Заметим сразу, что супруга Виктора Георгиевича далеко не ангел. Но речь пока не о ней — о Дмитриевых. Об их нетерпимости, гордыне. Не приняв Лену, они и Виктора от себя отлучили. Как перебежчика, вероотступника. Нет, они готовы были впустить блудного сына обратно, но без жены. С принципом высокомерного презрения эта позиция совпадает, с человечностью — не очень.

Словом, испытание на разрыв. С обеих сторон.

И тщетны были потуги героя посредничать между двумя семействами, сближать их. Любая его затея — будь то совместное житье на даче или выезды на Рижское взморье — лишь увеличивала взаимную неприязнь. Ибо не согласия жаждали конфликтующие кланы, а подтверждения своей правоты.

По признанию Ю. Трифонова, он стремился в «Обмене» к густоте письма, к тому, «чтобы как можно более полно изобразить сложность обстоятельств, в которых живет человек», сложность отношений. Оттого и насыщена повесть подтекстами, оттого и держится она на иносказаниях. Каждый поступок здесь — ход в позиционной борьбе, каждая реплика — фехтовальный выпад.

Роскошный торт, привезенный Лукьяновыми на дачу, — пощечина родичам зятя: вы нас унизили, но мы — выше этого.

Невинное обращение Лены к двоюродной сестре мужа: «Как поживаешь, Марина? У тебя все по-прежнему?» — сплошь пропитано ядом и после дешифровки выглядит так: «Ну, как, Марина, никто на тебя по-прежнему не клюнул? Я-то уверена, что никто не клюнул и никогда не клюнет, моя дорогая старая дева».

В статье «Выбирать, решаться, жертвовать» писатель справедливо говорил о том, что «быт — это обыкновенная жизнь, испытание жизнью, где проявляется и проверяется новая, сегодняшняя нравственность». И далее он добавлял, что «быт — война, не знающая перемирия».

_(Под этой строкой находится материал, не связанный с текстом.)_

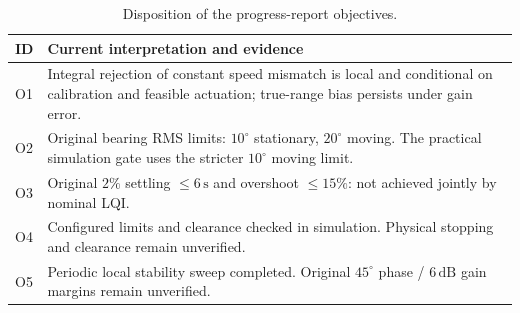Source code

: \begin{table}[t]
\caption{Disposition of the progress-report objectives.}
\label{tab:spec}\centering\footnotesize
\begin{tabularx}{\columnwidth}{@{}lX@{}}\toprule
ID & Current interpretation and evidence\\\midrule
O1 & Integral rejection of constant speed mismatch is local and conditional on calibration and feasible actuation; true-range bias persists under gain error.\\
O2 & Original bearing RMS limits: $10^\circ$ stationary, $20^\circ$ moving. The practical simulation gate uses the stricter $10^\circ$ moving limit.\\
O3 & Original $2\%$ settling $\le6\,\mathrm s$ and overshoot $\le15\%$: not achieved jointly by nominal LQI.\\
O4 & Configured limits and clearance checked in simulation. Physical stopping and clearance remain unverified.\\
O5 & Periodic local stability sweep completed. Original $45^\circ$ phase / $6\,\mathrm{dB}$ gain margins remain unverified.\\\bottomrule
\end{tabularx}
\end{table}

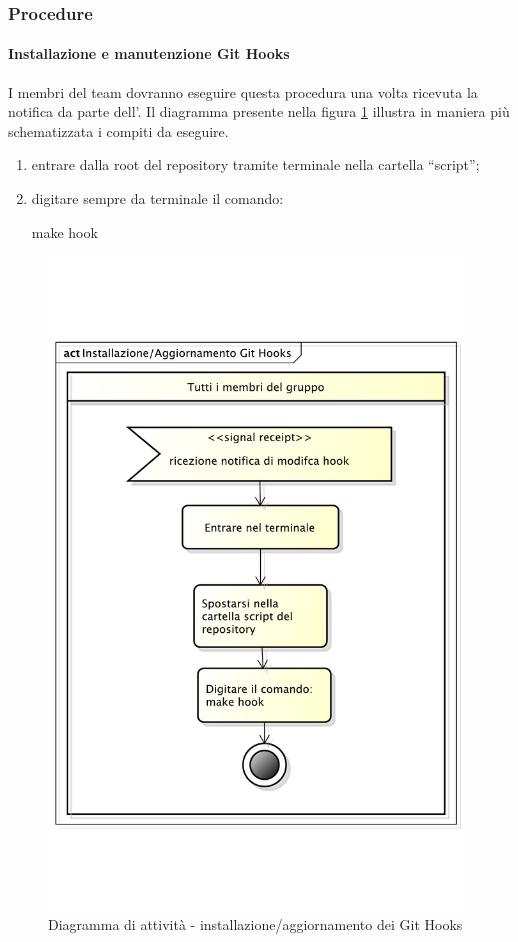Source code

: 		\subsubsection{Procedure}
			\paragraph{Installazione e manutenzione Git Hooks}
			\label{sec:installazione_git_hooks}
			I membri del team dovranno eseguire questa procedura una volta ricevuta la notifica da parte dell'\roleAdministrator. \newline
			Il diagramma presente nella figura \ref{fig:installazione_git_hook} illustra in maniera più schematizzata i compiti da eseguire.
				\begin{enumerate}
					\item entrare dalla root del repository tramite terminale nella cartella ``script'';
					\item digitare sempre da terminale il comando:
						\begin{center}
							make hook
						\end{center}
				\end{enumerate}

			\begin{figure}[htbp]
				\centering
				\includegraphics[width=11cm]{images/inst_git_hook.pdf}
				\caption{Diagramma di attività - installazione/aggiornamento dei Git Hooks}
				\label{fig:installazione_git_hook}
			\end{figure}

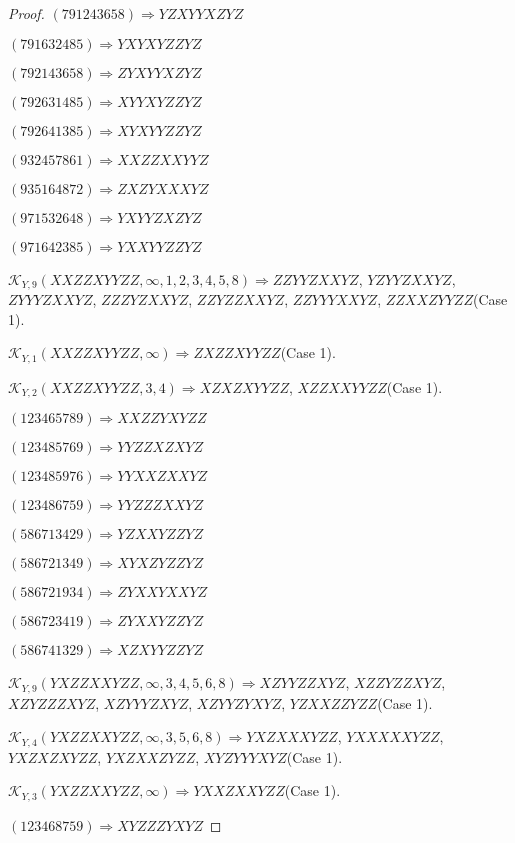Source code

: \documentclass[12pt]{article}
\theoremstyle{plain}
\theoremstyle{definition}
\theoremstyle{remark}
\newcommand{\fancy}[1]{\mathcal{#1}}
\def\K{\fancy{K}}
\begin{document}
\begin{proof}
	$(7 9 1 2 4 3 6 5 8)\Rightarrow YZXYYXZYZ$
	
	$(7 9 1 6 3 2 4 8 5)\Rightarrow YXYXYZZYZ$
	
	$(7 9 2 1 4 3 6 5 8)\Rightarrow ZYXYYXZYZ$
	
	$(7 9 2 6 3 1 4 8 5)\Rightarrow XYYXYZZYZ$
	
	$(7 9 2 6 4 1 3 8 5)\Rightarrow XYXYYZZYZ$
	
	$(9 3 2 4 5 7 8 6 1)\Rightarrow XXZZXXYYZ$
	
	$(9 3 5 1 6 4 8 7 2)\Rightarrow ZXZYXXXYZ$
	
	$(9 7 1 5 3 2 6 4 8)\Rightarrow YXYYZXZYZ$
	
	$(9 7 1 6 4 2 3 8 5)\Rightarrow YXXYYZZYZ$
	
	
	
	$\K_{Y,9}(XXZZXYYZZ,\infty,1, 2, 3, 4, 5, 8)\Rightarrow $$ZZYYZXXYZ$, $YZYYZXXYZ$, $ZYYYZXXYZ$, $ZZZYZXXYZ$, $ZZYZZXXYZ$, $ZZYYYXXYZ$, $ZZXXZYYZZ$(Case 1).
	
	$\K_{Y,1}(XXZZXYYZZ,\infty)\Rightarrow $$ZXZZXYYZZ$(Case 1).
	
	$\K_{Y,2}(XXZZXYYZZ,3, 4)\Rightarrow $$XZXZXYYZZ$, $XZZXXYYZZ$(Case 1).
	
	
	
	$(1 2 3 4 6 5 7 8 9)\Rightarrow XXZZYXYZZ$
	
	$(1 2 3 4 8 5 7 6 9)\Rightarrow YYZZXZXYZ$
	
	$(1 2 3 4 8 5 9 7 6)\Rightarrow YYXXZXXYZ$
	
	$(1 2 3 4 8 6 7 5 9)\Rightarrow YYZZZXXYZ$
	
	$(5 8 6 7 1 3 4 2 9)\Rightarrow YZXXYZZYZ$
	
	$(5 8 6 7 2 1 3 4 9)\Rightarrow XYXZYZZYZ$
	
	$(5 8 6 7 2 1 9 3 4)\Rightarrow ZYXXYXXYZ$
	
	$(5 8 6 7 2 3 4 1 9)\Rightarrow ZYXXYZZYZ$
	
	$(5 8 6 7 4 1 3 2 9)\Rightarrow XZXYYZZYZ$
	
	
	
	$\K_{Y,9}(YXZZXXYZZ,\infty,3, 4, 5, 6, 8)\Rightarrow $$XZYYZZXYZ$, $XZZYZZXYZ$, $XZYZZZXYZ$, $XZYYYZXYZ$, $XZYYZYXYZ$, $YZXXZZYZZ$(Case 1).
	
	$\K_{Y,4}(YXZZXXYZZ,\infty,3, 5, 6, 8)\Rightarrow $$YXZXXXYZZ$, $YXXXXXYZZ$, $YXZXZXYZZ$, $YXZXXZYZZ$, $XYZYYYXYZ$(Case 1).
	
	$\K_{Y,3}(YXZZXXYZZ,\infty)\Rightarrow $$YXXZXXYZZ$(Case 1).
	
	
	
	$(1 2 3 4 6 8 7 5 9)\Rightarrow XYZZZYXYZ$
	

\end{proof}
\end{document}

Последнее утверждение, пожалуй, чересчур категорично. Но для Трифонова оно характерно. И для повестей его московского цикла — тоже. Такое непрерывное испытание буднями совершается и в «Обмене».

И Ксения Федоровна, и Лора тяготятся бытом как обузой. Они беспомощны в его хитросплетениях.

Лукьяновы же, напротив, впечатаны в быт. Это их поприще, их территория. Завоевательская экспансия Лены и ее клана безудержна, энергия таранна, круг вожделений необозрим. Деньги, благоустроенная квартира, престижная английская спецшкола в Утином переулке, ученая степень. Среди этих притязаний есть и естественные, понятные. Не так-то легко ютиться в одной комнате или довольствоваться скромной дмитриевской зарплатой. Беда не в заявках на лучшее, а в средствах их реализации. В отождествлении этики с ханжеством, человечности со слюнтяйством.

Мать Виктора превращает жертвенность в культ. Она стыдится просить для себя, обременять собой.

Ее невестка возводит в достоинство не жертвенность, а пробойность. Умение обзавестись, устроиться — в мерило человеческой состоятельности, конкурентоспособности. В свои желания она вгрызалась, «как бульдог. Такая миловидная женщина-бульдог с короткой стрижкой соломенного цвета и всегда приятно загорелым, слегка смуглым лицом. Она не отпускала до тех пор, пока желания — прямо у нее в зубах — не превращались в плоть. Великое свойство! Прекрасное, изумительное, решающее для жизни».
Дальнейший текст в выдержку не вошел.